YOUR GOAL >> Copy nothing but the text: reproduce each line of the listing exactly and leave the pictures out.

-.-.-

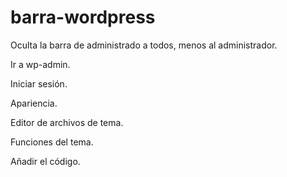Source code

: # barra-wordpress
<p>Oculta la barra de administrado a todos, menos al administrador.</p>
<p>Ir a wp-admin.</p>
<p>Iniciar sesión.</p>
<p>Apariencia.</p>
<p>Editor de archivos de tema.</p>
<p>Funciones del tema.</p>
<p>Añadir el código.</p>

-.-.-

RESULT OF THE EXERCISE >>
Source code

: # barra-wordpress
<p>Oculta la barra de administrado a todos, menos al administrador.</p>
<p>Ir a wp-admin.</p>
<p>Iniciar sesión.</p>
<p>Apariencia.</p>
<p>Editor de archivos de tema.</p>
<p>Funciones del tema.</p>
<p>Añadir el código.</p>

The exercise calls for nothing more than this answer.